**WORK TO COMPLETE:**
Below are records to reproduce in full; copy them exactly but keep the pictures out.

**DATA FOR PROCESSING:**

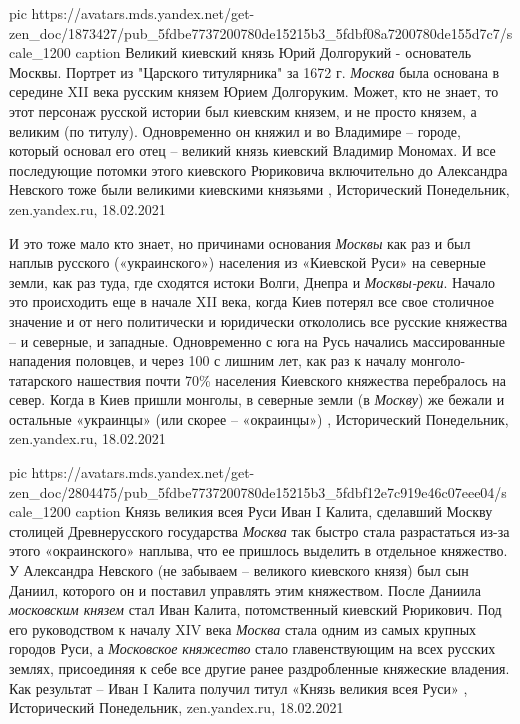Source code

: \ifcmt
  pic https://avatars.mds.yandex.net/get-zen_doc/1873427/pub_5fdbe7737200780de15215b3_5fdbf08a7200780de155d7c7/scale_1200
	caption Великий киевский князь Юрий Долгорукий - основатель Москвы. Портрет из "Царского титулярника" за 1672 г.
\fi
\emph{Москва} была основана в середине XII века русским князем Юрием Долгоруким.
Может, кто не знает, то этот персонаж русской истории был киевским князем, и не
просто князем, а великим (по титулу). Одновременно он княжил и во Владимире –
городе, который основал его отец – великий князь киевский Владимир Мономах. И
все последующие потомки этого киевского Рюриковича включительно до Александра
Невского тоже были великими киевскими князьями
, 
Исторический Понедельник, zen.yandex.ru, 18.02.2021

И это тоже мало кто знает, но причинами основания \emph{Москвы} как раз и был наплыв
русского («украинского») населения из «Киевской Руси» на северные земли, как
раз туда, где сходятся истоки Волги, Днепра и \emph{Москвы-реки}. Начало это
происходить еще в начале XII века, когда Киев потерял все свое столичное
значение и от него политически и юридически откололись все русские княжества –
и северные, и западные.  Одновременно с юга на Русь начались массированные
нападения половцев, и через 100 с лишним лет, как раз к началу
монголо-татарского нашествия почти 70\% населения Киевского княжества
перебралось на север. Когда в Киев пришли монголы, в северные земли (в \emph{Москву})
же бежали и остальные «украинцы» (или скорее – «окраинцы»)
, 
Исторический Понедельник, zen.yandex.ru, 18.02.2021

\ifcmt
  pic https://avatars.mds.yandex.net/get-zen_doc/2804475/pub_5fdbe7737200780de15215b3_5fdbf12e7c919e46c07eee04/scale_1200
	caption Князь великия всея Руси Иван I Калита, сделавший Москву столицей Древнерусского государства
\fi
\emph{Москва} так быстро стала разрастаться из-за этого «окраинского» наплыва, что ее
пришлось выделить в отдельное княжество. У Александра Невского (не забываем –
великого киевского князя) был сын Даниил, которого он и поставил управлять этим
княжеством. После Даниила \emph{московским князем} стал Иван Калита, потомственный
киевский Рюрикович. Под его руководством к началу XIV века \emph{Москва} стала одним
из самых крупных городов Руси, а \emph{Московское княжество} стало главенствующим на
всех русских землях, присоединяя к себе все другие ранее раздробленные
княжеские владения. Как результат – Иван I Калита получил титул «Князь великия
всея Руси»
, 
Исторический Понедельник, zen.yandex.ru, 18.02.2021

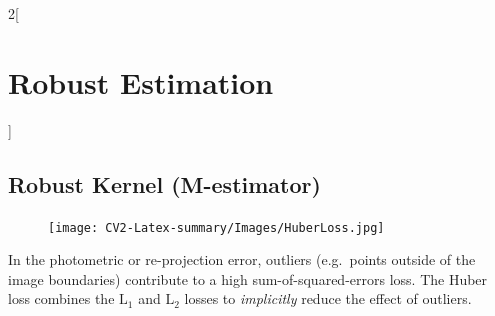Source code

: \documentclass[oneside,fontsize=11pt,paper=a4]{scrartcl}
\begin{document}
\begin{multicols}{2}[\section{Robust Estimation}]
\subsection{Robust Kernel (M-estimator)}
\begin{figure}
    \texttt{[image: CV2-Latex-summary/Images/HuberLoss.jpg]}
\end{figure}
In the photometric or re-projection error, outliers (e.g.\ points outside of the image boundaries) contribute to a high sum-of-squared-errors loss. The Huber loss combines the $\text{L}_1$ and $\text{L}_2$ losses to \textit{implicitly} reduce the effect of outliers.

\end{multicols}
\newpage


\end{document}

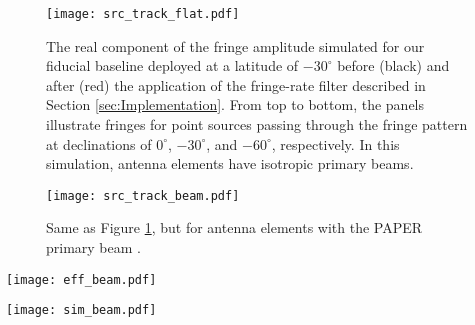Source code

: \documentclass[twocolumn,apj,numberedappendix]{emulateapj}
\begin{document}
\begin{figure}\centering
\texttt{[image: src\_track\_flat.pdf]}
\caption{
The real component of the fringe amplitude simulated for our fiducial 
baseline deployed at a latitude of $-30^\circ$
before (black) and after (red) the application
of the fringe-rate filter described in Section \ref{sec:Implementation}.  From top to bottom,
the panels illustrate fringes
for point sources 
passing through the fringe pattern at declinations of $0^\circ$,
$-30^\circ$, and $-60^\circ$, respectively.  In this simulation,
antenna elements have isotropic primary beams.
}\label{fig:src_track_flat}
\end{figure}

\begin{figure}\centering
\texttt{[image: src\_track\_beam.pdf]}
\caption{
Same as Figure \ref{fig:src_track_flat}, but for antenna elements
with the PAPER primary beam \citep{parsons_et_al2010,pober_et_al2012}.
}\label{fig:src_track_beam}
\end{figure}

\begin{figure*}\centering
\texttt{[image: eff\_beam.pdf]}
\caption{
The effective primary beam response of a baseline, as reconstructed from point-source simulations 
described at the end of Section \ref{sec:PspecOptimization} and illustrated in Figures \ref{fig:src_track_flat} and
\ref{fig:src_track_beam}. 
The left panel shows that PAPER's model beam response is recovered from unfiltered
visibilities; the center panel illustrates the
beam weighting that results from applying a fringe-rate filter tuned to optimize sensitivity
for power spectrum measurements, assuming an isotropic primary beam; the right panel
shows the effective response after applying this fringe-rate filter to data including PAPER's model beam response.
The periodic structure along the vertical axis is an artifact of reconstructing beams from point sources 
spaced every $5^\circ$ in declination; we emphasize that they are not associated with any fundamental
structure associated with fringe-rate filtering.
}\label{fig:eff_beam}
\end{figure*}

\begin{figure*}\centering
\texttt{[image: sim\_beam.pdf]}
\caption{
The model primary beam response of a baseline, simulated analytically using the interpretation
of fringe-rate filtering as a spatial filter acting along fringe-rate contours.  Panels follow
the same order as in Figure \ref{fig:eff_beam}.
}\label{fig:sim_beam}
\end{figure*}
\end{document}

**RESPONSE:**
Source code

: \ifcmt
  pic https://avatars.mds.yandex.net/get-zen_doc/1873427/pub_5fdbe7737200780de15215b3_5fdbf08a7200780de155d7c7/scale_1200
	caption Великий киевский князь Юрий Долгорукий - основатель Москвы. Портрет из "Царского титулярника" за 1672 г.
\fi
\emph{Москва} была основана в середине XII века русским князем Юрием Долгоруким.
Может, кто не знает, то этот персонаж русской истории был киевским князем, и не
просто князем, а великим (по титулу). Одновременно он княжил и во Владимире –
городе, который основал его отец – великий князь киевский Владимир Мономах. И
все последующие потомки этого киевского Рюриковича включительно до Александра
Невского тоже были великими киевскими князьями
, 
Исторический Понедельник, zen.yandex.ru, 18.02.2021

И это тоже мало кто знает, но причинами основания \emph{Москвы} как раз и был наплыв
русского («украинского») населения из «Киевской Руси» на северные земли, как
раз туда, где сходятся истоки Волги, Днепра и \emph{Москвы-реки}. Начало это
происходить еще в начале XII века, когда Киев потерял все свое столичное
значение и от него политически и юридически откололись все русские княжества –
и северные, и западные.  Одновременно с юга на Русь начались массированные
нападения половцев, и через 100 с лишним лет, как раз к началу
монголо-татарского нашествия почти 70\% населения Киевского княжества
перебралось на север. Когда в Киев пришли монголы, в северные земли (в \emph{Москву})
же бежали и остальные «украинцы» (или скорее – «окраинцы»)
, 
Исторический Понедельник, zen.yandex.ru, 18.02.2021

\ifcmt
  pic https://avatars.mds.yandex.net/get-zen_doc/2804475/pub_5fdbe7737200780de15215b3_5fdbf12e7c919e46c07eee04/scale_1200
	caption Князь великия всея Руси Иван I Калита, сделавший Москву столицей Древнерусского государства
\fi
\emph{Москва} так быстро стала разрастаться из-за этого «окраинского» наплыва, что ее
пришлось выделить в отдельное княжество. У Александра Невского (не забываем –
великого киевского князя) был сын Даниил, которого он и поставил управлять этим
княжеством. После Даниила \emph{московским князем} стал Иван Калита, потомственный
киевский Рюрикович. Под его руководством к началу XIV века \emph{Москва} стала одним
из самых крупных городов Руси, а \emph{Московское княжество} стало главенствующим на
всех русских землях, присоединяя к себе все другие ранее раздробленные
княжеские владения. Как результат – Иван I Калита получил титул «Князь великия
всея Руси»
, 
Исторический Понедельник, zen.yandex.ru, 18.02.2021

Source code

: \documentclass[oneside,fontsize=11pt,paper=a4]{scrartcl}
\begin{document}
\begin{multicols}{2}[\section{Robust Estimation}]
\subsection{Robust Kernel (M-estimator)}
\begin{figure}
    \texttt{[image: CV2-Latex-summary/Images/HuberLoss.jpg]}
\end{figure}
In the photometric or re-projection error, outliers (e.g.\ points outside of the image boundaries) contribute to a high sum-of-squared-errors loss. The Huber loss combines the $\text{L}_1$ and $\text{L}_2$ losses to \textit{implicitly} reduce the effect of outliers.

\end{multicols}
\newpage


\end{document}

Source code

: \documentclass[twocolumn,apj,numberedappendix]{emulateapj}
\begin{document}
\begin{figure}\centering
\texttt{[image: src\_track\_flat.pdf]}
\caption{
The real component of the fringe amplitude simulated for our fiducial 
baseline deployed at a latitude of $-30^\circ$
before (black) and after (red) the application
of the fringe-rate filter described in Section \ref{sec:Implementation}.  From top to bottom,
the panels illustrate fringes
for point sources 
passing through the fringe pattern at declinations of $0^\circ$,
$-30^\circ$, and $-60^\circ$, respectively.  In this simulation,
antenna elements have isotropic primary beams.
}\label{fig:src_track_flat}
\end{figure}

\begin{figure}\centering
\texttt{[image: src\_track\_beam.pdf]}
\caption{
Same as Figure \ref{fig:src_track_flat}, but for antenna elements
with the PAPER primary beam \citep{parsons_et_al2010,pober_et_al2012}.
}\label{fig:src_track_beam}
\end{figure}

\begin{figure*}\centering
\texttt{[image: eff\_beam.pdf]}
\caption{
The effective primary beam response of a baseline, as reconstructed from point-source simulations 
described at the end of Section \ref{sec:PspecOptimization} and illustrated in Figures \ref{fig:src_track_flat} and
\ref{fig:src_track_beam}. 
The left panel shows that PAPER's model beam response is recovered from unfiltered
visibilities; the center panel illustrates the
beam weighting that results from applying a fringe-rate filter tuned to optimize sensitivity
for power spectrum measurements, assuming an isotropic primary beam; the right panel
shows the effective response after applying this fringe-rate filter to data including PAPER's model beam response.
The periodic structure along the vertical axis is an artifact of reconstructing beams from point sources 
spaced every $5^\circ$ in declination; we emphasize that they are not associated with any fundamental
structure associated with fringe-rate filtering.
}\label{fig:eff_beam}
\end{figure*}

\begin{figure*}\centering
\texttt{[image: sim\_beam.pdf]}
\caption{
The model primary beam response of a baseline, simulated analytically using the interpretation
of fringe-rate filtering as a spatial filter acting along fringe-rate contours.  Panels follow
the same order as in Figure \ref{fig:eff_beam}.
}\label{fig:sim_beam}
\end{figure*}
\end{document}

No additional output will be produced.